W.F.J. Evans1, H.L. Buijs2 and C.B. Roy2

1Northwest Research Associates, 4118 148th Ave. NE, Redmond, WA 98052; 425-318-9847, E-mail: wayne@mesosphere.net
2ABB Bomem, Quebec G1K 9H4, Canada

The remote measurement of tropospheric gas concentrations can be achieved by utilizing thermal emission under cloud. The cloud deck acts as a cold, optically thick, blackbody at the cloud base temperature. The emission features from the atmospheric gases below the cloud are superimposed on the cloud blackbody emission. In the thermal spectral region, there are bands and lines from ozone, carbon dioxide, water vapor, methane, nitrous oxide, chloroflurocarbons (CFC), nitric acid and many other gases.

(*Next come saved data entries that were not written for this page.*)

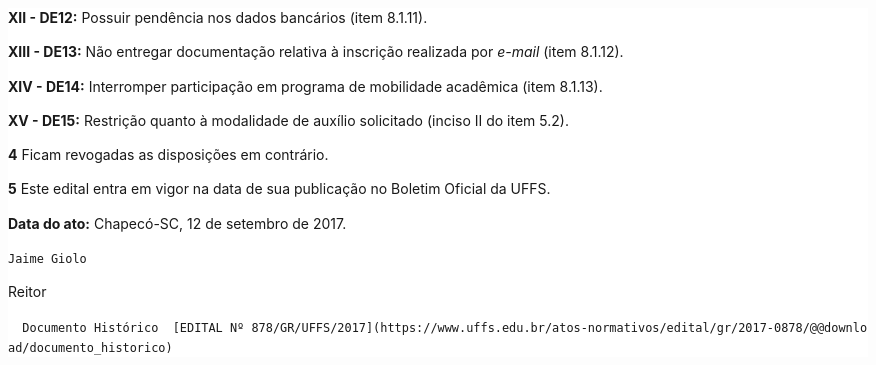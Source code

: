  **XII - DE12:** Possuir pendência nos dados bancários (item 8.1.11).

 **XIII - DE13:** Não entregar documentação relativa à inscrição realizada por *e-mail* (item 8.1.12).

 **XIV - DE14:** Interromper participação em programa de mobilidade acadêmica (item 8.1.13).

 **XV - DE15:** Restrição quanto à modalidade de auxílio solicitado (inciso II do item 5.2).

  

 **4** Ficam revogadas as disposições em contrário.

  

 **5** Este edital entra em vigor na data de sua publicação no Boletim Oficial da UFFS.

   **Data do ato:** Chapecó-SC, 12 de setembro de 2017.   
 

    Jaime Giolo   
 Reitor 

      Documento Histórico  [EDITAL Nº 878/GR/UFFS/2017](https://www.uffs.edu.br/atos-normativos/edital/gr/2017-0878/@@download/documento_historico)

Ozone is used as an example gas since it is both a major air pollutant and a strong greenhouse gas (GHG). The measurements made under cloudy conditions enable the radiative flux from tropospheric O3 to be determined since the downward emission from the stratospheric ozone are blocked by the cloud layer. The measurement of the surface forcing irradiance flux from gases requires a well-calibrated high-resolution measurement of spectral radiance in the thermal infrared region from 700 to 2500 wave numbers (cm-1):  suitable measurements are conducted routinely with the AERI instruments at the Department of Energy Atmospheric Radiation Measurement (ARM) sites. Well-calibrated infrared spectral measurements of the downward infrared thermal radiation have been regularly taken by the robotic AERI instruments at the three main ARM sites for over 11 years with a 15-year record at the ARM South Great Plains site. The AERI instrument is an FTS which has internal blackbody calibration sources and is fully automated for long term operation.

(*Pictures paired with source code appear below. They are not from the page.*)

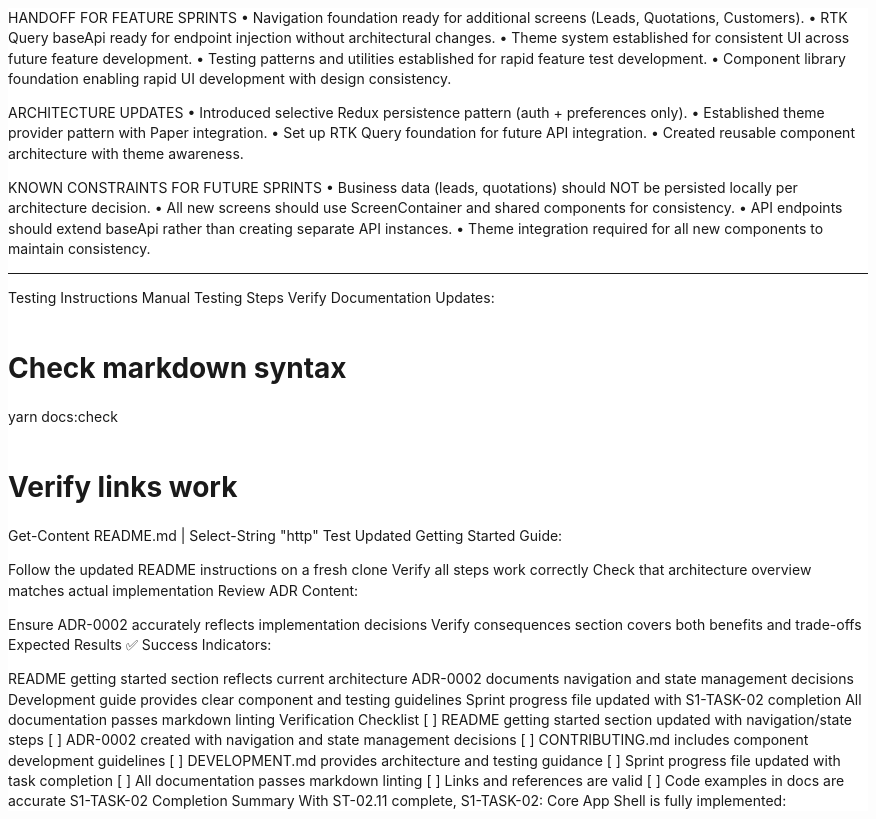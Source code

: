 HANDOFF FOR FEATURE SPRINTS
• Navigation foundation ready for additional screens (Leads, Quotations, Customers).
• RTK Query baseApi ready for endpoint injection without architectural changes.
• Theme system established for consistent UI across future feature development.
• Testing patterns and utilities established for rapid feature test development.
• Component library foundation enabling rapid UI development with design consistency.

ARCHITECTURE UPDATES
• Introduced selective Redux persistence pattern (auth + preferences only).
• Established theme provider pattern with Paper integration.
• Set up RTK Query foundation for future API integration.
• Created reusable component architecture with theme awareness.

KNOWN CONSTRAINTS FOR FUTURE SPRINTS
• Business data (leads, quotations) should NOT be persisted locally per architecture decision.
• All new screens should use ScreenContainer and shared components for consistency.
• API endpoints should extend baseApi rather than creating separate API instances.
• Theme integration required for all new components to maintain consistency.

--------------------------------------------------------------------
Testing Instructions
Manual Testing Steps
Verify Documentation Updates:

# Check markdown syntax
yarn docs:check

# Verify links work
Get-Content README.md | Select-String "http"
Test Updated Getting Started Guide:

Follow the updated README instructions on a fresh clone
Verify all steps work correctly
Check that architecture overview matches actual implementation
Review ADR Content:

Ensure ADR-0002 accurately reflects implementation decisions
Verify consequences section covers both benefits and trade-offs
Expected Results
✅ Success Indicators:

README getting started section reflects current architecture
ADR-0002 documents navigation and state management decisions
Development guide provides clear component and testing guidelines
Sprint progress file updated with S1-TASK-02 completion
All documentation passes markdown linting
Verification Checklist
[ ] README getting started section updated with navigation/state steps
[ ] ADR-0002 created with navigation and state management decisions
[ ] CONTRIBUTING.md includes component development guidelines
[ ] DEVELOPMENT.md provides architecture and testing guidance
[ ] Sprint progress file updated with task completion
[ ] All documentation passes markdown linting
[ ] Links and references are valid
[ ] Code examples in docs are accurate
S1-TASK-02 Completion Summary
With ST-02.11 complete, S1-TASK-02: Core App Shell is fully implemented:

Features from carbon dioxide, water vapor, ozone and several greenhouse gases are evident in zenith spectra of the radiance from clouds above the sites. Although the technique was designed for radiative forcing measurements of greenhouse gases, the conversion to mixing ratios is simple. Of particular interest is the measurement of ozone below cloud since the combination of the total column and the cloud base height yields a mean mixing ratio below the cloud base. Example measurements of the ozone mixing ratio in the lower troposphere are shown. A time series of the tropospheric ozone mixing ratio measurements will be displayed. Sample measurements of CFC11, CFC12 and HNO3 mixing ratios will be demonstrated. Potential applications to the monitoring of GHG mixing ratios are discussed. Since AERI measurements are in the lower troposphere, these could augment the current ESRL GMD flask measurements and help assess the representativeness of the GMD gas mixing ratios. It would be highly desirable to have additional measurements of the average gas concentrations in the lower troposphere and at the surface since significant gradients have been observed in the gas profiles near large sources. Extra information could compensate for boundary layer effects on vertical profiles of gases. The combination of flask measurements and the AERI lower troposphere mixing ratio measurements could help assess the representativeness in these situations. AERI algorithms also provide a measurement of the temperature and humidity profiles from the surface up to cloud base.

Figure 1

Figure 1. The concept for measurement of gases by thermal emission spectra under a cloud.